Sigo buscando el amor en el que no creo y me destruye. Olvido cosas mundanas cómo la intensidad a la que río; como cuando fue la última vez que fui capaz de amar.
Todos aquellos que están besando ahora mismo tampoco saben lo que quieren.

Después del túnel ya no queda nada pero no me he perdido porque sigo allí. Después queda la indiferencia y se acaba el miedo porque ya lo sufrí una vez y sé que tras la oscuridad hay vida y es la mía pero a veces pienso que ojalá me hubiera fundido porque es mejor que apagarse lentamente (o eso dicen).

Porque las veces que hablé sólo fueron una llamada perdida a la voz de un contestador al que nadie contesta. Al no haber estado allí ya nadie se acuerda de nosotros.

Lo hago todo mal muy bien y sé cómo hacerlo peor.

miércoles, 2 de noviembre de 2016

Silencio de blanca.

La radio ha muerto pero las voces
siguen sonando dentro de
mi cabeza.



No mostrar nunca lo que somos,
aborrecer al alma en silencio y el amor que me sustentan aquellos que no se sostienen en el suelo.

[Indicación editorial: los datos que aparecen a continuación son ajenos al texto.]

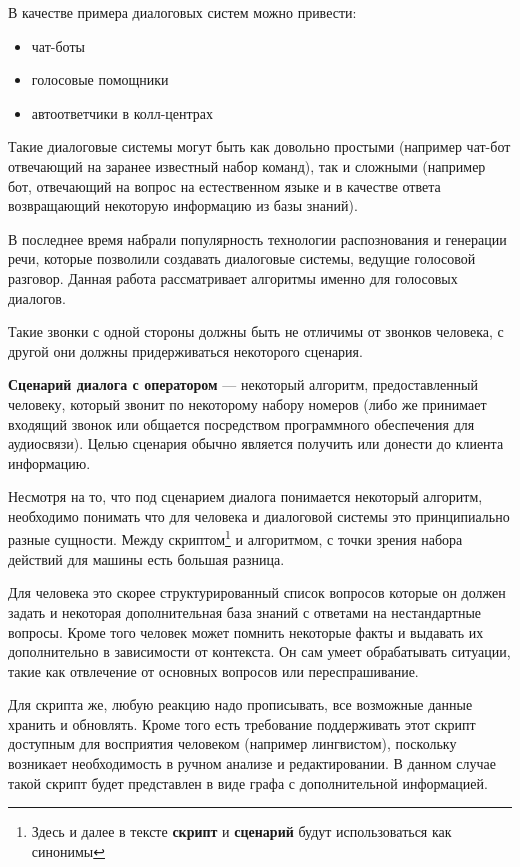 \documentclass[specification,annotation]{itmo-student-thesis}
\begin{document}
	В качестве примера диалоговых систем можно привести: 
	\begin{itemize}
		\item чат-боты
		\item голосовые помощники
		\item автоответчики в колл-центрах
	\end{itemize}

	Такие диалоговые системы могут быть как довольно простыми (например чат-бот отвечающий на заранее известный набор команд), так и сложными (например бот, отвечающий на вопрос на естественном языке и в качестве ответа возвращающий некоторую информацию из базы знаний).
	
	В последнее время набрали популярность технологии распознования и генерации речи, которые позволили создавать диалоговые системы, ведущие голосовой разговор. Данная работа рассматривает алгоритмы именно для голосовых диалогов.
	
	Такие звонки с одной стороны должны быть не отличимы от звонков человека, с другой они должны придерживаться некоторого сценария.
	
	\textbf{Сценарий диалога с оператором} — некоторый алгоритм, предоставленный человеку, который звонит по некоторому набору номеров (либо же принимает входящий звонок или общается посредством программного обеспечения для аудиосвязи). Целью сценария обычно является получить или донести до клиента информацию. 
	
	Несмотря на то, что под сценарием диалога понимается некоторый алгоритм, необходимо понимать что для человека и диалоговой системы это принципиально разные сущности. Между скриптом\footnote{Здесь и далее в тексте \textbf{скрипт} и \textbf{сценарий} будут использоваться как синонимы} и алгоритмом, с точки зрения набора действий для машины есть большая разница. 
	
	Для человека это скорее структурированный список вопросов которые он должен задать и некоторая дополнительная база знаний с ответами на нестандартные вопросы. Кроме того человек может помнить некоторые факты и выдавать их дополнительно в зависимости от контекста. Он сам умеет обрабатывать ситуации, такие как отвлечение от основных вопросов или переспрашивание.
	
	Для скрипта же, любую реакцию надо прописывать, все возможные данные хранить и обновлять. Кроме того есть требование поддерживать этот скрипт доступным для восприятия человеком (например лингвистом), поскольку возникает необходимость в ручном анализе и редактировании. В данном случае такой скрипт будет представлен в виде графа с дополнительной информацией.
	
\end{document}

Ya no me quedan ventanas para saltar, ni ganas de apagar el fuego que incendiaron otros. Debajo de las uñas sólo nos quedan restos del pasado que intentamos enterrar bien hondo pero aún así no nos mantenemos a flote.

Las flores muertas de un cementerio que jamás hemos pisado me recuerdan al color ya apagado de tus ojos y a las palabras mal sonantes que apuñalaban nuestros nombres.

La fragilidad no era negar el contacto del resto, sino que nos acaricien y que no se parezca a un arañazo.

El invierno va a durar lo mismo que mi libro favorito: demasiado poco.

Mátame o abrázame que no encuentro un término medio que no nos duela.
Y así acabó todo, sin saber cómo volver a volver a empezar de nuevo.

martes, 4 de octubre de 2016

Joker.

A lo peor que os pueda pasar en el mundo sumadle
puertas que no se cierran del todo.
Y un sueño que no te deja despertar.


Por el amor al odio
me hubiera gustado decirte que.

Después del silencio sólo quedan las palabras que nunca nos hubiera gustado escuchar. Esta insana manía de dejar que siempre se haga tarde provoca que el reloj se pare cuándo más rápido queremos que pase el tiempo que no queremos perder. Un reloj que sólo marca el tiempo perdido no sé de qué me sirve pero no dejo de coleccionar errores debajo de la almohada, y pesadillas largas que a veces confundo con una realidad en la que no sé lo que pasa.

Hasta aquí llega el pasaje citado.